Lifebook 2013 Radical Compassion/Radical Forgiveness

This Lifebook 2013 Lesson was one in which I was in need of (thank you Tamara LaPorte xoxox)
I think that most people chose a lesser issue to practice with and as a piece of public artwork.  However, I had already done much of the internal work for this and was ready to move on and let it out!



Tam uses "Non-violent Communication" or "Compassionate Communication" in this lesson..... so, here goes the process

First comes Self-Empathy....

Observation- Cause of distress is failed marriage/relationship
I know all of the why's and how's of this.... spent the past two years on this so identifying the cause of my distress was the easy part.
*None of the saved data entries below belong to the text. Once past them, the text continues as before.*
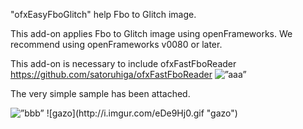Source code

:"ofxEasyFboGlitch" help Fbo to Glitch image.

This add-on applies Fbo to Glitch image using openFrameworks.
We recommend using openFrameworks v0080 or later.

This add-on is necessary to include ofxFastFboReader
<https://github.com/satoruhiga/ofxFastFboReader>
<img alt=”aaa” src=”./sc.png” />


The very simple sample has been attached.

<img alt=”bbb” src=”./b.gif” />
![gazo](http://i.imgur.com/eDe9Hj0.gif "gazo")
My Feeling- hurt, betrayed, enraged, depressed, disappointed, exhausted, worn out, embarrassed, ashamed, hate, animosity

My Needs-  understanding, shelter, love, connection, safety, stability, harmony, peace, honesty, authenticity, joy, communication, closeness, security, TRUST

My Requests- to take time for myself and to seek out and keep company with only genuine people who can meet my needs and not make me feel like this again.

Second comes Finding the Compassion to Forgive

I am wanting to forgive the person who made me feel this way- my former husband

He brought havoc and distress and terrible things into my life and my home after falsely leading me to believe otherwise.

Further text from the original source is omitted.